Start of Task input

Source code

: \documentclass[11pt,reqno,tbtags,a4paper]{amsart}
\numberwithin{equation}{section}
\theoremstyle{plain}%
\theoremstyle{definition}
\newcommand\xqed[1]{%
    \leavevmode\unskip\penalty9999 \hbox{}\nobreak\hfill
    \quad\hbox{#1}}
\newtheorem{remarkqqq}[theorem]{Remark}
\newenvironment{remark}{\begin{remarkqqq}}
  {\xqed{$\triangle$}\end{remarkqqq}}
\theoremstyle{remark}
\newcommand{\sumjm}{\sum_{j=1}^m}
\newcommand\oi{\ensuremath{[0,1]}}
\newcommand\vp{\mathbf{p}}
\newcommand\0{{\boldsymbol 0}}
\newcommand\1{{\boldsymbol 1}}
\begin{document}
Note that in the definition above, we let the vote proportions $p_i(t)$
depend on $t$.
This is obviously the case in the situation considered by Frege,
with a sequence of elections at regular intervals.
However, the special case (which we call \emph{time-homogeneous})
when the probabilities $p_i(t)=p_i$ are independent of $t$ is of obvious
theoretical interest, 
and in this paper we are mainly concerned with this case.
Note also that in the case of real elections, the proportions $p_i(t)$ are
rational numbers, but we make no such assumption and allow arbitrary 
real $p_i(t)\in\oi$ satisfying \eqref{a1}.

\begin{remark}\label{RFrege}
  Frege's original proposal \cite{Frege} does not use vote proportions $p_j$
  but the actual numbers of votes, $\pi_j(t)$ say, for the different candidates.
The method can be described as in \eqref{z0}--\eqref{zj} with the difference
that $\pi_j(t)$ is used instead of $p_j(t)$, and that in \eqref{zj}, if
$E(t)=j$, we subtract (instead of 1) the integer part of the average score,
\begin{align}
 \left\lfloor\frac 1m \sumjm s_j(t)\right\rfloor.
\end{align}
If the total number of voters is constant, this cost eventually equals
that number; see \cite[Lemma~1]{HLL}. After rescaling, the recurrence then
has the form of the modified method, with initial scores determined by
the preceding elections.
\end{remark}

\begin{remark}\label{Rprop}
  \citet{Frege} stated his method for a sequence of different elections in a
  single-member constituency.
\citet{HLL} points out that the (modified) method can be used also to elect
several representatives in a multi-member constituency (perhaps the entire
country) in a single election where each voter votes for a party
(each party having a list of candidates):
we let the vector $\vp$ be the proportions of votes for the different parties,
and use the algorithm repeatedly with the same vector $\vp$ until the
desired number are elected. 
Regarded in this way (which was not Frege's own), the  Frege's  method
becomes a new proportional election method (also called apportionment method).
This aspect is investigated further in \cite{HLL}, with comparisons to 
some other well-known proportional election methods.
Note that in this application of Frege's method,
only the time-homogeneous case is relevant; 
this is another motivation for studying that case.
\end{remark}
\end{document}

End of Task input

### Problem statement
Please copy only these lines, exactly: the first line of the records through the line containing "and in this", ends included.

### Your solution
Source code

: \documentclass[11pt,reqno,tbtags,a4paper]{amsart}
\numberwithin{equation}{section}
\theoremstyle{plain}%
\theoremstyle{definition}
\newcommand\xqed[1]{%
    \leavevmode\unskip\penalty9999 \hbox{}\nobreak\hfill
    \quad\hbox{#1}}
\newtheorem{remarkqqq}[theorem]{Remark}
\newenvironment{remark}{\begin{remarkqqq}}
  {\xqed{$\triangle$}\end{remarkqqq}}
\theoremstyle{remark}
\newcommand{\sumjm}{\sum_{j=1}^m}
\newcommand\oi{\ensuremath{[0,1]}}
\newcommand\vp{\mathbf{p}}
\newcommand\0{{\boldsymbol 0}}
\newcommand\1{{\boldsymbol 1}}
\begin{document}
Note that in the definition above, we let the vote proportions $p_i(t)$
depend on $t$.
This is obviously the case in the situation considered by Frege,
with a sequence of elections at regular intervals.
However, the special case (which we call \emph{time-homogeneous})
when the probabilities $p_i(t)=p_i$ are independent of $t$ is of obvious
theoretical interest, 
and in this paper we are mainly concerned with this case.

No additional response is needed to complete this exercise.